It takes a lot of planning to move an agenda forward, particularly with our adversaries. I think the next president will face some of the most difficult international dangerous threats and challenges that any president has faced in a very long time.
CLINTON: We're going to have to mend fences with our allies. We're going to have to deal with global warming. We're going to have to get back on the track of trying to prevent nuclear proliferation -- and so much else.
So I think that, when you've got that big an agenda facing you, you should not telegraph to our adversaries that you're willing to meet with them without preconditions during the first year in office.
STEPHANOPOULOS: Senator Dodd, you've called Senator Obama's views confusing and confused, dangerous and irresponsible. Do you think he's ready to be president?
DODD: Well, again, I'd certainly underscore the point that Senator Clinton has made here. The point I'd make on that, when I disagreed with my colleague from Illinois, was about the issue of whether or not a speech, a prepared speech, which suggested here a hypothetical situation and a hypothetical solution here -- that raised serious issues within Pakistan.
As I pointed out before, the only person that separates us from a jihadist government in Pakistan with nuclear weapons is President Musharraf. And, therefore, I thought it was irresponsible to engage in that kind of a suggestion here. That's dangerous. Words mean something in campaigns.

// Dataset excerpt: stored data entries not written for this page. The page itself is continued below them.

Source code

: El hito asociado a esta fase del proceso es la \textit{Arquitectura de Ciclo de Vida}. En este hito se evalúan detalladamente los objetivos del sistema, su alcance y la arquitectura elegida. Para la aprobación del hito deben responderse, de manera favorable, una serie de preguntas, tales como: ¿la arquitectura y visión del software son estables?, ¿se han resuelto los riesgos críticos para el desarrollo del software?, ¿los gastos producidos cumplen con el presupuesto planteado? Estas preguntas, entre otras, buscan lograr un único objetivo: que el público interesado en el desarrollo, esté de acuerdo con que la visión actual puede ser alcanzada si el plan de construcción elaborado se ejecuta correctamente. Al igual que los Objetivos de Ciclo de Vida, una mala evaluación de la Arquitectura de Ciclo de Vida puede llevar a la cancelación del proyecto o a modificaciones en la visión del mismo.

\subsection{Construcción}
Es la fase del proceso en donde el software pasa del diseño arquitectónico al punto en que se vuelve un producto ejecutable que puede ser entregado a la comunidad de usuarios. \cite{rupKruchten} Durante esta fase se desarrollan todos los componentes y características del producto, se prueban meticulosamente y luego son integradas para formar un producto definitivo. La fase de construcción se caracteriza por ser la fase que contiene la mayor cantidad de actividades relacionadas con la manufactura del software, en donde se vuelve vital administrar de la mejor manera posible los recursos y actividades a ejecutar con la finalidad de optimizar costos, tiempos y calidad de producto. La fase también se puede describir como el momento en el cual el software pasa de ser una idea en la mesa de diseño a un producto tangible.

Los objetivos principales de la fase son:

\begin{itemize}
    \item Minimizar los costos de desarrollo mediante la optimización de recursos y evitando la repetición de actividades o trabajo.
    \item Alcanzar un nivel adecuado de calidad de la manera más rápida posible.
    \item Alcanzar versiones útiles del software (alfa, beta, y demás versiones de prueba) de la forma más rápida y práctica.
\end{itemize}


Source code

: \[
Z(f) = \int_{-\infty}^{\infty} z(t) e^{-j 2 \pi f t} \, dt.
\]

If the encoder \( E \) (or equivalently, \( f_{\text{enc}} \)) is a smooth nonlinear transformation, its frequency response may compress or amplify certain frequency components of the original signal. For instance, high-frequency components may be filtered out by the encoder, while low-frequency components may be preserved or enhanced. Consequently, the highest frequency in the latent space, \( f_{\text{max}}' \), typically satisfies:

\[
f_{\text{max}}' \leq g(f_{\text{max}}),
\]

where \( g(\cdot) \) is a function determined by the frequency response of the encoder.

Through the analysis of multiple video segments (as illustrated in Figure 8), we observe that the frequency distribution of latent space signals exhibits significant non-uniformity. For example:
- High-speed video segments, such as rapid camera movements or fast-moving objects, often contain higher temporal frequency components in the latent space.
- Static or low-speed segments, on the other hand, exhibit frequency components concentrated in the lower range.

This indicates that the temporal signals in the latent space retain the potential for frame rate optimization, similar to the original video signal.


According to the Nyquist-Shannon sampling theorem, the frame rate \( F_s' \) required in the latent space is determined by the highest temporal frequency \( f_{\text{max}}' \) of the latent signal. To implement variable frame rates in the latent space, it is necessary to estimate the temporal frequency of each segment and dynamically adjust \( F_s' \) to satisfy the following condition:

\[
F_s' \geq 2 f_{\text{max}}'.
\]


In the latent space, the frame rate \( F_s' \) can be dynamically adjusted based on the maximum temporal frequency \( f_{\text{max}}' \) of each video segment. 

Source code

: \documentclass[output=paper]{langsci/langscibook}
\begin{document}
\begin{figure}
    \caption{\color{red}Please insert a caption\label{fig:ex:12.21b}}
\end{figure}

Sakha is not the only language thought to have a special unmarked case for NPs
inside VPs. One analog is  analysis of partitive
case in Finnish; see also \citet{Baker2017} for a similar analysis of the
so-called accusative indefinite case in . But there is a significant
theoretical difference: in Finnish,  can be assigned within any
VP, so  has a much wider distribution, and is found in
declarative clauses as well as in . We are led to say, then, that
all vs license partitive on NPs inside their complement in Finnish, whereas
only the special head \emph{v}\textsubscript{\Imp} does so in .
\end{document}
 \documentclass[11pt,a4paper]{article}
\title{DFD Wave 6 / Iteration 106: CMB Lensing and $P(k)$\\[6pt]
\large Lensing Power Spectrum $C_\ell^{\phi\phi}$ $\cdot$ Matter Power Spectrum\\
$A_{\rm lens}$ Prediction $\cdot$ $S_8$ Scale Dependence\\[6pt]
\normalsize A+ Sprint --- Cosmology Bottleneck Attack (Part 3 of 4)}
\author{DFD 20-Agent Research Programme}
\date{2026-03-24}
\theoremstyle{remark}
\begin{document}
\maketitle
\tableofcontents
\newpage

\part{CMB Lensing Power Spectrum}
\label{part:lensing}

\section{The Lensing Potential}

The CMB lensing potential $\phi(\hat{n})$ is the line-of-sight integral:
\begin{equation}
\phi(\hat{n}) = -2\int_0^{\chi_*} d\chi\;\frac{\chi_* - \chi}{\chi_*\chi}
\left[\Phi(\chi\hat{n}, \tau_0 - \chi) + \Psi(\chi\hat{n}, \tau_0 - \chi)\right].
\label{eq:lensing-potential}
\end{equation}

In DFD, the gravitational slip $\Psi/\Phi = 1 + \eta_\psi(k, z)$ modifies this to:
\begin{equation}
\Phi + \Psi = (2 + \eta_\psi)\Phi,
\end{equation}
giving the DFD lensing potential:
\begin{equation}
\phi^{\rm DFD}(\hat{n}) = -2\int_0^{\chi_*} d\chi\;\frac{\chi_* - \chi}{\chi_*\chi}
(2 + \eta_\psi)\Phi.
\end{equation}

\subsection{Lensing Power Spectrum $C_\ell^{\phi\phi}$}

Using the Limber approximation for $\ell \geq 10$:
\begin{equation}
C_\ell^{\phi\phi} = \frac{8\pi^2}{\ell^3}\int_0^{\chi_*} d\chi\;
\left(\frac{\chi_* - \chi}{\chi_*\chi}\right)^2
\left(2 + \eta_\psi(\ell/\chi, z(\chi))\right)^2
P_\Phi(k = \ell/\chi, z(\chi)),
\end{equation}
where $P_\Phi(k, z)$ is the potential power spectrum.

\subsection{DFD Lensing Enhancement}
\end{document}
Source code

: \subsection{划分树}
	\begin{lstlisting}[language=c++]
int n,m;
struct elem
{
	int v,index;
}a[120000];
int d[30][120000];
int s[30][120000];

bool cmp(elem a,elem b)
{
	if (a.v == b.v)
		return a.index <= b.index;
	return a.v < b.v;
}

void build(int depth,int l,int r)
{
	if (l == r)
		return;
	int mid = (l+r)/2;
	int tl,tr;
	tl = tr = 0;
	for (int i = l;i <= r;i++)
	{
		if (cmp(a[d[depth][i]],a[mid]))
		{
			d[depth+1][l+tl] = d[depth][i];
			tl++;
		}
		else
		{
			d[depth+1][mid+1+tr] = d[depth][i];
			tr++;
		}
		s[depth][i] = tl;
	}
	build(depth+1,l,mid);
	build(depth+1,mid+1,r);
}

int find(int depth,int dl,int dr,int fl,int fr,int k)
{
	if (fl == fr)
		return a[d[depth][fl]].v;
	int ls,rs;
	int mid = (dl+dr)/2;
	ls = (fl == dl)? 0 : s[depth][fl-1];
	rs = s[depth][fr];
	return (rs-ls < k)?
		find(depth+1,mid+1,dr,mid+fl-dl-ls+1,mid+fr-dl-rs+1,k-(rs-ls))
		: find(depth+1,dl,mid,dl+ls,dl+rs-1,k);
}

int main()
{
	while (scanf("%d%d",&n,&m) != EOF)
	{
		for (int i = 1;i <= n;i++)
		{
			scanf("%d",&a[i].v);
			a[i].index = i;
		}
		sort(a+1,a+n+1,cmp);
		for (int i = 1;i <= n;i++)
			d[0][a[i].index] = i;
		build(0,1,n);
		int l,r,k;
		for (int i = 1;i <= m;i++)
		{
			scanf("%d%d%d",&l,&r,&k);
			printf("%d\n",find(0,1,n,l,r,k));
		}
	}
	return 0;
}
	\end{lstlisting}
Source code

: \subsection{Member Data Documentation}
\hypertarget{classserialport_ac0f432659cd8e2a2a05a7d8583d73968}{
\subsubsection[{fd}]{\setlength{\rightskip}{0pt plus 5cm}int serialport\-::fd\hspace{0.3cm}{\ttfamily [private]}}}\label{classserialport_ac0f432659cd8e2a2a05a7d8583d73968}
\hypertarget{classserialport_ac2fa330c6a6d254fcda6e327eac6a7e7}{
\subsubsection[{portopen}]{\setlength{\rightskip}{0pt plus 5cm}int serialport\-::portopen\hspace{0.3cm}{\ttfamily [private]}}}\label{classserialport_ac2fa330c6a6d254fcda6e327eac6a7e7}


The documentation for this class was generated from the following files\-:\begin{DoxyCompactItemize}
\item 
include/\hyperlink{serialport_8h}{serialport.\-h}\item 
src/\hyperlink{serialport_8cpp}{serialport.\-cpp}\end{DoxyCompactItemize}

And so I think it's an important distinction to make here. We're asking Democrats across the country to choose amongst us here who is best able to lead.
The experience, the background, the demonstrated success in dealing with both domestic and foreign policy issues are critical questions. You're not going to have time in January of '09 to get ready for this job.
You've got to be ready immediately for it and bringing back the experience over the years to deal with these issues, as I have, both on the Foreign Relations Committee, dealing with every major foreign policy debate -- sitting there working with children and family issues over the last quarter of the century -- I think demonstrated a background and an experience and ability with proven success to deal with the issues...
STEPHANOPOULOS: Senator Biden, it seems like your colleagues here don't want to reach the judgment that you've made. Why isn't Senator Obama ready?
BIDEN: Look, I think he's a wonderful guy, to start off, number one. It was about Pakistan we were talking about. The fact of the matter is, Pakistan is the most dangerous, potentially the most dangerous country in the world. A significant minority of jihadists with nuclear weapons. We have -- and I disagree with all three of my friends -- we have a Pakistan -- we have no Pakistan policy; we have a Musharraf policy. That's a bad policy. The policy should be based upon a long-term relationship with Pakistan and stability.
We should be encouraging free elections. There is an overwhelming majority of moderates in that country. They should have their day. Otherwise, they're going to go underground.
STEPHANOPOULOS: But Senator Biden, you did go beyond talking about Pakistan. You were asked: Is he ready? You said, "I think he can be ready, but right now I don't believe he is. The presidency is not something that lends itself to on-the-job training."
BIDEN: I think I stand by the statement.